As Australia’s leading First Nations performing arts training organisation, NAISDA’s commitment to developing international partnerships and collaboration with Indigenous artists, organisations and practitioners plays a significant role within our creative and cultural landscape.
Chief Executive Officer of NAISDA, Kim Walker says that development of these unique global creative pathways, along with NAISDA’s international artist-in-residence programs, are a vital expression and celebration of individual and national identities, cultures, histories and futures.
One such example is NAISDA’s recent two-week artist residency with celebrated Māori choreographer, dancer and video artist Louise Potiki Bryant, whose body of work includes choreography for prestigious international companies including Black Grace Dance Company, The New Zealand Dance Company and Atamira Dance Company.
Over the past year NAISDA staff and students have also enjoyed collaboration with Indigenous New Zealand choreographer Taiaroa Royal, as well as an onsite international residency with Moving Lab, an Indigenous, intercultural and inter-disciplinary global arts collective featuring Artistic Director of Atamira Dance Company Jack Gray and international artists Bianca Hyslop, Victoria Hunt, and Dakot-ta Alcantara-Camacho.
In July, the College welcomed staff and students from The University of Auckland’s esteemed Dance Studies Programme, as part of three-day cultural and artistic exchange exploring differences and similarities of students’ cultures and backgrounds.
“For our young Aboriginal and Torres Strait Islander Developing Artists, working with and learning from global Indigenous artists of such calibre not only produces dynamic creative work, but showcases the international lineage of a rich and strong Indigenous artistic practice, to which they can aspire and eventually join,” said Mr Walker.

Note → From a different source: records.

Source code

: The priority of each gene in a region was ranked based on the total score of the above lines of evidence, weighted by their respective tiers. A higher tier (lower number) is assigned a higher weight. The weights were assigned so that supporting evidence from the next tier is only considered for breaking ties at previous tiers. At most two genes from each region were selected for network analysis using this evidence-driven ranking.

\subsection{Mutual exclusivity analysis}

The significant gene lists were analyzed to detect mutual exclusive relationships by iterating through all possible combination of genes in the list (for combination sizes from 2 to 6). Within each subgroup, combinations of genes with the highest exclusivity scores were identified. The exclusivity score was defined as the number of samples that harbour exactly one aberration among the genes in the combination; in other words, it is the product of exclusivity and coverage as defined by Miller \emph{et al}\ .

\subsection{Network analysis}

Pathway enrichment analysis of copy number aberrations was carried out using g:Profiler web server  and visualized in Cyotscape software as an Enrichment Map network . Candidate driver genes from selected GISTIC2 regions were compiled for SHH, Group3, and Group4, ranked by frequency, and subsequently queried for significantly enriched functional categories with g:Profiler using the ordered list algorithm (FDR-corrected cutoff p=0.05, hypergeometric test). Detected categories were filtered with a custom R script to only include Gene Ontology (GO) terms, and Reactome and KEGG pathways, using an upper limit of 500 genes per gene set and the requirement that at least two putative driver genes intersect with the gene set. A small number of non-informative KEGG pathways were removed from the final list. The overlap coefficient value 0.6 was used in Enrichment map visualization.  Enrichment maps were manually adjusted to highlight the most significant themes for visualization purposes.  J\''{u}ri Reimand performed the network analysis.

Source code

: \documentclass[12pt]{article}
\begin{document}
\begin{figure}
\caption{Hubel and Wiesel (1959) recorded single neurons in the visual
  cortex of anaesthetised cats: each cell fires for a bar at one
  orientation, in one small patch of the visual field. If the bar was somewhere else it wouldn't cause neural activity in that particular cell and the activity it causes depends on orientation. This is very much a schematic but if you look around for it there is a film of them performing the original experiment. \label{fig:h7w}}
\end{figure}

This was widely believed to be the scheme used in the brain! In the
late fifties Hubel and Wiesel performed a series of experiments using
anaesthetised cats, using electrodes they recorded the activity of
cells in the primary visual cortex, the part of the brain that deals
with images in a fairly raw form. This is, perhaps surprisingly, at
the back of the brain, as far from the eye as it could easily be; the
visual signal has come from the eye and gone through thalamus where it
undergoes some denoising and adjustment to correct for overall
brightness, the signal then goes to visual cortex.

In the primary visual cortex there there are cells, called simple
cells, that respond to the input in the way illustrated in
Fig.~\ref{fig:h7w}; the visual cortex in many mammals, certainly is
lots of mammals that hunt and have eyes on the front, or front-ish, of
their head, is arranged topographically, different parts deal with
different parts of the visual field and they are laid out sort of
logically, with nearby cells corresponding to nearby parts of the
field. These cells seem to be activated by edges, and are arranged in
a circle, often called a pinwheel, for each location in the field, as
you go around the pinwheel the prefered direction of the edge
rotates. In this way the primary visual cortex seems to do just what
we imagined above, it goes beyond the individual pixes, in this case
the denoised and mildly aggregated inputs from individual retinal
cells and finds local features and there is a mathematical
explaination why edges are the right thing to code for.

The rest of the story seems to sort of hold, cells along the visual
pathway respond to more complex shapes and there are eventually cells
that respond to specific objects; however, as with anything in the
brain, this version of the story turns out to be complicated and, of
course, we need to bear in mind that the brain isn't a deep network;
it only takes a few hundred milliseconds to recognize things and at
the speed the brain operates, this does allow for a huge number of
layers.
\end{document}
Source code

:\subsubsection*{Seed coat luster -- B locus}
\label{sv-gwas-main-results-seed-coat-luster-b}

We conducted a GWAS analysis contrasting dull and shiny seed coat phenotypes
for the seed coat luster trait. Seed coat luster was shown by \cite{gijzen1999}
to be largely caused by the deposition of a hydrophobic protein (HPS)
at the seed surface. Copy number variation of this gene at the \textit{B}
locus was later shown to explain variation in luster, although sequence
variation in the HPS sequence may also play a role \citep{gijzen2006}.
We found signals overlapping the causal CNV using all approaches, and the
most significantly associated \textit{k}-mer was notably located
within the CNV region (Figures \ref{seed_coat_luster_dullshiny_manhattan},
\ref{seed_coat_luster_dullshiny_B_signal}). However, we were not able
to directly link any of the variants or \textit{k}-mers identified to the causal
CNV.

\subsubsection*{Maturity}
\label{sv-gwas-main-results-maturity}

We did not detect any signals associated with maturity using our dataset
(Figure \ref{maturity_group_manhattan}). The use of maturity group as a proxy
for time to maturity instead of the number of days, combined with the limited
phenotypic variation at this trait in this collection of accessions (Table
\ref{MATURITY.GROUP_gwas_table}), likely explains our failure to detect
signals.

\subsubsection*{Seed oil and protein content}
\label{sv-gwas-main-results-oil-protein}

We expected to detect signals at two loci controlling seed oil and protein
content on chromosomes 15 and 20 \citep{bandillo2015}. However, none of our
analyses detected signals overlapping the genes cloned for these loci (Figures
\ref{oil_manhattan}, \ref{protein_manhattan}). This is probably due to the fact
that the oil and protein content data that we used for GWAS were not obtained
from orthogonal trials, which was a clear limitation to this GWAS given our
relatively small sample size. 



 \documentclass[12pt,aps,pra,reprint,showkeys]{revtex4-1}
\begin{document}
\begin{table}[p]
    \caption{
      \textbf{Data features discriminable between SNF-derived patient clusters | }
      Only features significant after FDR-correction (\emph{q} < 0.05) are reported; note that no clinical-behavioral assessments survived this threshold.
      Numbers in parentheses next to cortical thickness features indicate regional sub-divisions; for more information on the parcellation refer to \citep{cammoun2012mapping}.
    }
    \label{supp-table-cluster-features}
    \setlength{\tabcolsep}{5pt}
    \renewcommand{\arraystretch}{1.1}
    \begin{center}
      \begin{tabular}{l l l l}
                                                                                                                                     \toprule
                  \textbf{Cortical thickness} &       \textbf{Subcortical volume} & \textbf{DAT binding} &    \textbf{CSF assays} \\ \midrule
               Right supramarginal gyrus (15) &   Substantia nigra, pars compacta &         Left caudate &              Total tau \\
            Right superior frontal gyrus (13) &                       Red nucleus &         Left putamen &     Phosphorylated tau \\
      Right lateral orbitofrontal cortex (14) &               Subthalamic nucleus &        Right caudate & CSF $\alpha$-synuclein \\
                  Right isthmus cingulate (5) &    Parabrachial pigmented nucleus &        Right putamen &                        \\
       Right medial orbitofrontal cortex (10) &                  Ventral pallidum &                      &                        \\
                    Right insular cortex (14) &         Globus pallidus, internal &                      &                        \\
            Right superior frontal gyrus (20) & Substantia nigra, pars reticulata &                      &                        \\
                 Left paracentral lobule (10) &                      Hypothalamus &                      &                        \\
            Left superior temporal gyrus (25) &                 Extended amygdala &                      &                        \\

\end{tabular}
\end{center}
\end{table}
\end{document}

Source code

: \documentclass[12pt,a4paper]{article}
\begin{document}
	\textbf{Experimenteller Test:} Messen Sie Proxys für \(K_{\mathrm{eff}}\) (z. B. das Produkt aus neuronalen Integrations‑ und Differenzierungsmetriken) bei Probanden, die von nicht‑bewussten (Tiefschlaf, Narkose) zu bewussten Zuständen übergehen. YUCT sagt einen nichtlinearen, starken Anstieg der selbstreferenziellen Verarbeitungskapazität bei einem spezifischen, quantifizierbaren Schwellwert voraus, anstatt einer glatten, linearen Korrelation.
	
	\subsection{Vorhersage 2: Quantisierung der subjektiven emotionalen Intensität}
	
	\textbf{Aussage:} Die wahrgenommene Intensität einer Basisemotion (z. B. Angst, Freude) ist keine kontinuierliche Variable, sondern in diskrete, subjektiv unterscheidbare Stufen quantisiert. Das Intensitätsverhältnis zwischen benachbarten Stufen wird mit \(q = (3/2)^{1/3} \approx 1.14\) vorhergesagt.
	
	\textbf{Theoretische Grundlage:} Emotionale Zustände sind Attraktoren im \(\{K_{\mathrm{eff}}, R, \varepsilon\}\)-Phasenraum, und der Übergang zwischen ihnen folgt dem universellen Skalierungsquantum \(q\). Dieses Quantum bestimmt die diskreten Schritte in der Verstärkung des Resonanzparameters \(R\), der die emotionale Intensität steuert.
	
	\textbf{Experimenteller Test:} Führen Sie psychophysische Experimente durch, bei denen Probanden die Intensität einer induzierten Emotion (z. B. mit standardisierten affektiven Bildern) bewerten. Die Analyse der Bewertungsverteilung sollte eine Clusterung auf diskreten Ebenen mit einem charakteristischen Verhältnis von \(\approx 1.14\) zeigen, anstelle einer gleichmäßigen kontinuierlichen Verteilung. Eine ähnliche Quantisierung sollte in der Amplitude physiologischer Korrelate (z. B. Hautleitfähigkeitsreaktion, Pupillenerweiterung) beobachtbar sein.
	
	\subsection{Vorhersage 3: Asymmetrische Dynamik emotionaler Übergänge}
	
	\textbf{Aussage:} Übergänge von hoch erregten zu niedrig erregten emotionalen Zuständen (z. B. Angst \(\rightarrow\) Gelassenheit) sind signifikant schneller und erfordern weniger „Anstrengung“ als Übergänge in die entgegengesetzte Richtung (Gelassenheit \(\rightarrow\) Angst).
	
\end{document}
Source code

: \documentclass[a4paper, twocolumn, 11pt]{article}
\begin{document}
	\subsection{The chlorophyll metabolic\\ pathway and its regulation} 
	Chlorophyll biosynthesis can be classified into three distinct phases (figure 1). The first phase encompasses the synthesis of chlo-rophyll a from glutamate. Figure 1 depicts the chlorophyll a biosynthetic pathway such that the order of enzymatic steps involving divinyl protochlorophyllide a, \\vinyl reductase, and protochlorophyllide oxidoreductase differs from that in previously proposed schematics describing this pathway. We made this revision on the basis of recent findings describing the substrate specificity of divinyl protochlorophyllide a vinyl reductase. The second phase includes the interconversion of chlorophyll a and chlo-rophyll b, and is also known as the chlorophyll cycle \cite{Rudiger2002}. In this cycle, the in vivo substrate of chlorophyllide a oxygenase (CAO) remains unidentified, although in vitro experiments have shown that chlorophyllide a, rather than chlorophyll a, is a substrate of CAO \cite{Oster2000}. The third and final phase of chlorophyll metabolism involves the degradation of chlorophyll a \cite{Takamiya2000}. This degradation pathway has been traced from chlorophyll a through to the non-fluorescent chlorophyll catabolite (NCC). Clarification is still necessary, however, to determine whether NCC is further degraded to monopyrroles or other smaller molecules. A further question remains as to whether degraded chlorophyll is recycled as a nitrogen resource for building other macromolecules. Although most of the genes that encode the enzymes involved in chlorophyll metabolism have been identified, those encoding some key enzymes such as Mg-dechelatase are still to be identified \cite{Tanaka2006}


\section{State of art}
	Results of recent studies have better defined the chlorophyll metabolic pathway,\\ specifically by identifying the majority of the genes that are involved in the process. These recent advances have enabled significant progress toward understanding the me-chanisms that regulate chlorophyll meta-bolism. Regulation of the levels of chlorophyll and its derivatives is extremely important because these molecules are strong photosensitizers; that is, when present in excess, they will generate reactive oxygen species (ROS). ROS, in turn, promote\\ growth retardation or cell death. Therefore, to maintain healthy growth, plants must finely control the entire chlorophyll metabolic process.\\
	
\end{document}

NAISDA will also shortly see its Head of Creative Studies Frances Rings, along with a number of NAISDA Developing Artists, present Kotahi, an international collaboration of contemporary dance in Aotearoa, New Zealand.
“All these works, opportunities and experiences shape and share our living cultures with ever-growing global audiences. Of course, this in turn leads to a competitive, dynamic and resilient arts industry. Together we are helping lead dramatic changes in the way we consider, express and experience our arts, culture and creativity,” explained Mr Walker.
NAISDA is currently seeking Aboriginal and Torres Strait Islander young people aged between 16 to 26 years to apply for its 2019 intake.